2. This capability is provided by the mechanism of the serendipity to invention, which is based on the multidimensional abilities of people to perform specific cognitive (primarily analytical and temporal) and extra-cognitive (social network) actions.
3. It may be evident from the incomputability of the serendipity mechanism that it is an act of incomprehensible, direct “seeing”, “comprehension”, and this act of cognition coincides with the act that generates reality (the operation of such an incomputable mechanism is most likely based on the laws of non-classical physics).
The author states that if these hypotheses are confirmed, no tests will be needed, as the AI ability to detect and actualise the affordances of an adjacent possible is enough to assert that it has reached the AGI level. Read more details and interpretation of unfamiliar terms in the article.
Deep reinforcement learning helps tracking underwater moving targets
An international research group, led by the Barcelona Institute of Marine Sciences, has proved the benefit of deep reinforcement learning to facilitate the task of exploring the ocean depths using underwater autonomous vehicles. In particular, through a series of field experiments at sea, scientists have confirmed that systems based on this learning method are able to optimally track a moving target underwater, which is not a simple task at a depth of, say, 4 km. And this is really valuable for marine researchers – both in terms of tracking fauna and monitoring climate change. Learn more on the website of the Polytechnic University of Catalonia, which took part in the project, and in the Science article.
MIT and Harvard presented a sentiment dataset based on Twitter posts
In the recent issue of Nature, MIT and Harvard told the academic world about the Twitter Sentiment Geographical Index Dataset – a geographic index of moods on Twitter (now – X). It is a database of people’s sentiments built from posts on this social network (4.3 billion geotagged tweets) from 2019, run through ML sentiment analysis algorithms. According to the authors, this is the most extensive Twitter sentiment resource to date – covering 164 countries. Through a specially designed platform, researchers can view sentiment indices by region and over different time periods. At the very beginning of the article, the authors talk about this database as a resource for assessing people’s subjective well-being, which is essential for designing sustainable development programmes. Ah, if only it was used solely for that…

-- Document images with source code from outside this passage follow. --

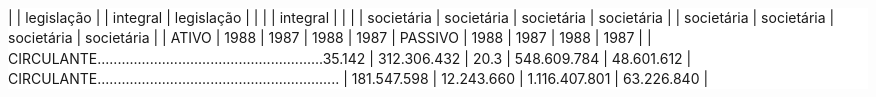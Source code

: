 |                                                                                                                                                                                                                                         | legislação                                                                                                                                                               |                                                                                                   | integral                                                                                                        | legislação                        |                                                                                                                                                                                   |                                                                                                                                                                                                                                       |                                                                                                                              | integral                                                                                                                 |                                    |
|                                                                                                                                                                                                                                         | societária                                                                                                                                                               | societária                                                                                        | societária                                                                                                      | societária                        |                                                                                                                                                                                   | societária                                                                                                                                                                                                                            | societária                                                                                                                   | societária                                                                                                               | societária                         |
| ATIVO                                                                                                                                                                                                                                   | 1988                                                                                                                                                                     | 1987                                                                                              | 1988                                                                                                            | 1987                              | PASSIVO                                                                                                                                                                           | 1988                                                                                                                                                                                                                                  | 1987                                                                                                                         | 1988                                                                                                                     | 1987                               |
| CIRCULANTE........................................................35.142                                                                                                                                                                | 312.306.432                                                                                                                                                              | 20.3                                                                                              | 548.609.784                                                                                                     | 48.601.612                        | CIRCULANTE............................................................                                                                                                            | 181.547.598                                                                                                                                                                                                                           | 12.243.660                                                                                                                   | 1.116.407.801                                                                                                            | 63.226.840                         |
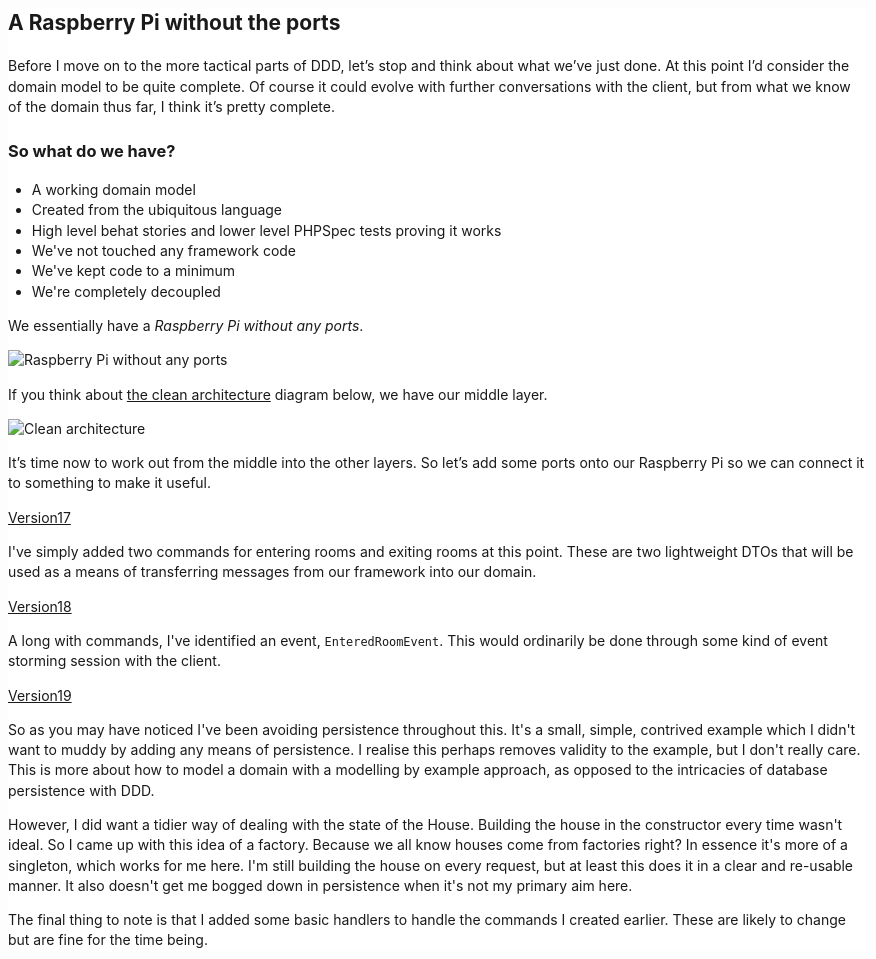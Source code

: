 ## A Raspberry Pi without the ports

Before I move on to the more tactical parts of DDD, let’s stop and think about what we’ve just done. At this point I’d consider the domain model to be quite complete. Of course it could evolve with further conversations with the client, but from what we know of the domain thus far, I think it’s pretty complete.

### So what do we have?

* A working domain model
* Created from the ubiquitous language
* High level behat stories and lower level PHPSpec tests proving it works
* We've not touched any framework code
* We've kept code to a minimum
* We're completely decoupled

We essentially have a *Raspberry Pi without any ports*.

![Raspberry Pi without any ports](https://dl.dropboxusercontent.com/u/2200349/dddhouse-blog-post/pi_bare.jpg)

If you think about [the clean architecture](http://blog.8thlight.com/uncle-bob/2012/08/13/the-clean-architecture.html) diagram below, we have our middle layer.

![Clean architecture](http://blog.8thlight.com/uncle-bob/images/2012-08-13-the-clean-architecture/CleanArchitecture.jpg)

It’s time now to work out from the middle into the other layers. So let’s add some ports onto our Raspberry Pi so we can connect it to something to make it useful.

[Version17](https://github.com/jenkoian/ddd-house/commit/60f9b70ab227785a5e503a4ed88c7da01d98adc9)

I've simply added two commands for entering rooms and exiting rooms at this point. These are two lightweight DTOs that will be used as a means of transferring messages from our framework into our domain.

[Version18](https://github.com/jenkoian/ddd-house/commit/e4ace656623d57cb78b6c8e5dc9b870b33ef4186)

A long with commands, I've identified an event, `EnteredRoomEvent`. This would ordinarily be done through some kind of event storming session with the client.

[Version19](https://github.com/jenkoian/ddd-house/commit/0952bb45115bb90786b0b685a0ce04de41cf7091)

So as you may have noticed I've been avoiding persistence throughout this. It's a small, simple, contrived example which I didn't want to muddy by adding any means of persistence. I realise this perhaps removes validity to the example, but I don't really care. This is more about how to model a domain with a modelling by example approach, as opposed to the intricacies of database persistence with DDD.

However, I did want a tidier way of dealing with the state of the House. Building the house in the constructor every time wasn't ideal. So I came up with this idea of a factory. Because we all know houses come from factories right? In essence it's more of a singleton, which works for me here. I'm still building the house on every request, but at least this does it in a clear and re-usable manner. It also doesn't get me bogged down in persistence when it's not my primary aim here.

The final thing to note is that I added some basic handlers to handle the commands I created earlier. These are likely to change but are fine for the time being.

AI from Texas predicts earthquakes with a 70% accuracy
The Economic Times reports that an AI-based earthquake prediction system developed by Texas University at Austin “foresaw” 70% of earthquakes in China a week in advance. Its testing took seven months. During that period, AI pre-alerted 14 earthquakes with near-accurate determination of their magnitude and location within 320 kilometres. It missed only one earthquake and gave false predictions eight times. A large-scale set of historical seismic activity data and current seismic data was used to train the predictive AI tool. Although researchers emphasise that they are still far from being able to predict earthquakes anywhere in the world, they optimistically state that the test results show that it is possible to achieve the goal which was previously thought to be unattainable.